Observation of gravitational waves ( GWs ) in two different frequency bands is referred to as multiband GW astronomy .
With the planned Laser Interferometric Space Antenna ( LISA ) operating in the 10 ^ { -4 } -0.1 Hz range , and third generation ( 3G ) ground-based detectors such as the Cosmic Explorer ( CE ) and Einstein Telescope ( ET ) , operating in the 1 – 10 ^ { 4 } Hz range , multiband GW astronomy could be a reality in about a decade .
In this paper we present the potential of multiband observations of intermediate mass binary black holes ( IMBBHs ) of component masses { \sim } 10 ^ { 2 } – 10 ^ { 3 } M _ { \odot } to test general relativity ( GR ) .

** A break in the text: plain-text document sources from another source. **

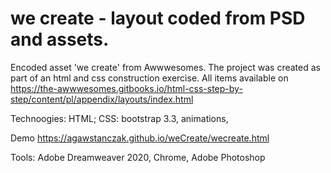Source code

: # we create - layout coded from PSD and assets.

Encoded asset 'we create' from Awwwesomes. 
The project was created as part of an html and css construction exercise. All items available on https://the-awwwesomes.gitbooks.io/html-css-step-by-step/content/pl/appendix/layouts/index.html


Technoogies:
HTML;
CSS:
  bootstrap 3.3,
  animations,



Demo https://agawstanczak.github.io/weCreate/wecreate.html


Tools:
Adobe Dreamweaver 2020,
Chrome,
Adobe Photoshop
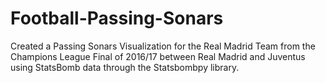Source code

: # Football-Passing-Sonars
Created a Passing Sonars Visualization for the Real Madrid Team from the Champions League Final of 2016/17 between Real Madrid and Juventus using StatsBomb data through the Statsbombpy library.
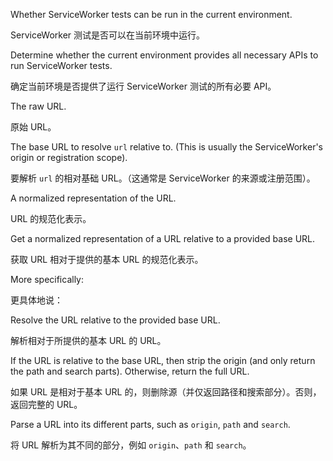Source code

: Whether ServiceWorker tests can be run in the current environment.

ServiceWorker 测试是否可以在当前环境中运行。

Determine whether the current environment provides all necessary APIs to run ServiceWorker tests.

确定当前环境是否提供了运行 ServiceWorker 测试的所有必要 API。

The raw URL.

原始 URL。

The base URL to resolve `url` relative to.
    \(This is usually the ServiceWorker's origin or registration scope\).

要解析 `url` 的相对基础 URL。（这通常是 ServiceWorker 的来源或注册范围）。

A normalized representation of the URL.

URL 的规范化表示。

Get a normalized representation of a URL relative to a provided base URL.

获取 URL 相对于提供的基本 URL 的规范化表示。

More specifically:

更具体地说：

Resolve the URL relative to the provided base URL.

解析相对于所提供的基本 URL 的 URL。

If the URL is relative to the base URL, then strip the origin \(and only return the path and
search parts\). Otherwise, return the full URL.

如果 URL 是相对于基本 URL 的，则删除源（并仅返回路径和搜索部分）。否则，返回完整的 URL。

Parse a URL into its different parts, such as `origin`, `path` and `search`.

将 URL 解析为其不同的部分，例如 `origin`、`path` 和 `search`。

We show that mutiband observations of IMBBHs would permit multiparameter tests of GR—tests where more than one post-Newtonian ( PN ) coefficient is simultaneously measured yielding more rigorous constraints on possible modifications to GR .
We also find that the improvement due to multibanding can often be much larger than the best of the bounds from either of the two observatories .
The origin of this result , as we shall demonstrate , can be traced to the lifting of degeneracies among the various parameters when the information from LISA and 3G are taken together .
We obtain the best multiband bounds for an IMBBH with a total redshifted mass of 200 M _ { \odot } and a mass ratio of 2 .
For single-parameter tests , this system at 1 Gpc would allow us to constrain the deviations on all the PN coefficients to below 10 % and derive simultaneous bounds on the first seven PN coefficients to below 50 % ( with low spins ) .